El realista y el cazarrecompensas estaban agazapados en un callejón entre la
basura y los etilómanos inconscientes, vigilando la sucia calle. Eve, Gabriel y el resto
estaban atravesando las abarrotadas vías de Cataratas Paraíso, en dirección al corazón
del asentamiento. Ezekiel seguía a sus hermanos desde una distancia segura, con el
Predicador de nuevo amarrado a su espalda.

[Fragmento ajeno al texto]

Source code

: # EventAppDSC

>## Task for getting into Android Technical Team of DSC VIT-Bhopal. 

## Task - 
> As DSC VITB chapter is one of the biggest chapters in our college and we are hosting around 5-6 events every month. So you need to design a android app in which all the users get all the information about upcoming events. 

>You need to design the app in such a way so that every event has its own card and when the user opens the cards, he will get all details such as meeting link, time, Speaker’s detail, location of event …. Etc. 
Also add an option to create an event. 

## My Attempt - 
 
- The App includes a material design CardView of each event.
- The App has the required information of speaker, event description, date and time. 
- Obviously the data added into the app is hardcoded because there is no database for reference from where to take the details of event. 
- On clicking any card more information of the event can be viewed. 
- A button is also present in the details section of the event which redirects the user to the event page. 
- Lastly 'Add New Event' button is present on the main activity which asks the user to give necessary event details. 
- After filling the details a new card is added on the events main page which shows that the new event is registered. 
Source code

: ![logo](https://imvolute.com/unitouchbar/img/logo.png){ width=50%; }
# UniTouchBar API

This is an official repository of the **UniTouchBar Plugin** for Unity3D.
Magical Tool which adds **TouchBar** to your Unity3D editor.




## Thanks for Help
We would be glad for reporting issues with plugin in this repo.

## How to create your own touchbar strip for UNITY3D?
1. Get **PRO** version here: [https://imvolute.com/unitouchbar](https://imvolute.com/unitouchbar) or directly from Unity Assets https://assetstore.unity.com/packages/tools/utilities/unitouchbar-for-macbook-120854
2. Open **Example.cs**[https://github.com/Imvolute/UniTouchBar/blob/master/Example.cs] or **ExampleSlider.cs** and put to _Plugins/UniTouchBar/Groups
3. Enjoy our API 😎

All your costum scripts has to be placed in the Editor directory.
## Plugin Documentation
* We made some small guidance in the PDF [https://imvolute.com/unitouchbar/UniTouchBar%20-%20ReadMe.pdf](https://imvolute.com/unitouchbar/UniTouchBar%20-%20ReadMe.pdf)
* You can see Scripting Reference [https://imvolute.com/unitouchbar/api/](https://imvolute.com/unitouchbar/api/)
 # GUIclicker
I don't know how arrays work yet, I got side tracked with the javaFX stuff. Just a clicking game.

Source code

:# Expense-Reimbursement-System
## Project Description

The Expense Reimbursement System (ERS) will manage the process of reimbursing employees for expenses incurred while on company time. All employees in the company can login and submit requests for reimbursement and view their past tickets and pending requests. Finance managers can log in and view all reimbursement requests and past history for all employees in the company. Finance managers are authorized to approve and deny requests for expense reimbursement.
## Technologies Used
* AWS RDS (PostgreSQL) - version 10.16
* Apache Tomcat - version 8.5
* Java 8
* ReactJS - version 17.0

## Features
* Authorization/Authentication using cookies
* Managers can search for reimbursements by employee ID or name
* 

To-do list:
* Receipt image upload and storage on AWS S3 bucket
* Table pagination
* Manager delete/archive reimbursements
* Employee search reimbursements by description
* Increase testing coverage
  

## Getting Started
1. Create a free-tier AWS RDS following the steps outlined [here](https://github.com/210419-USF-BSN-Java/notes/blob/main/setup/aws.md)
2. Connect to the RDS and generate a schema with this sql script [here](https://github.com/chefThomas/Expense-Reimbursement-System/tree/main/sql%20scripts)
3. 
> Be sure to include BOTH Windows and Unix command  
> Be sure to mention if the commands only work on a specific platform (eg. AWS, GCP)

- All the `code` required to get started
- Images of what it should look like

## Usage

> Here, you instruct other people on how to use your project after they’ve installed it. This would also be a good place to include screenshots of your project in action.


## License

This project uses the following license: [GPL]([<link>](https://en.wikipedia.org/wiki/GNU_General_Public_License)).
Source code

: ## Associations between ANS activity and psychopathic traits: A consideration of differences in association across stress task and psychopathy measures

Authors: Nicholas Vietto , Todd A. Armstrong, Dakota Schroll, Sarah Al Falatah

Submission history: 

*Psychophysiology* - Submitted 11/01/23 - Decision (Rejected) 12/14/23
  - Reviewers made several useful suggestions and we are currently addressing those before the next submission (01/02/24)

Solo habían pasado algunos días desde la última vez que Zeke había visto a
Gabriel y a Faith, pero posar sus ojos de nuevo en Uriel, Patience y Verity lo hizo
tambalearse sobre sus polvorientos talones. La última vez que estuvieron todos juntos
fue el día de la revuelta. El día en el que asesinaron a los Monrova y cayeron en
desgracia. El día en el que sus hermanos y hermanas le incrustaron la ranura metálica
para monedas en el pecho.
Lo llamaron marioneta. Juguete. Traidor. Esclavo. Y, juntos, lo lanzaron desde esa
resplandeciente torre empapada en sangre, y lo abandonaron como si fuera basura.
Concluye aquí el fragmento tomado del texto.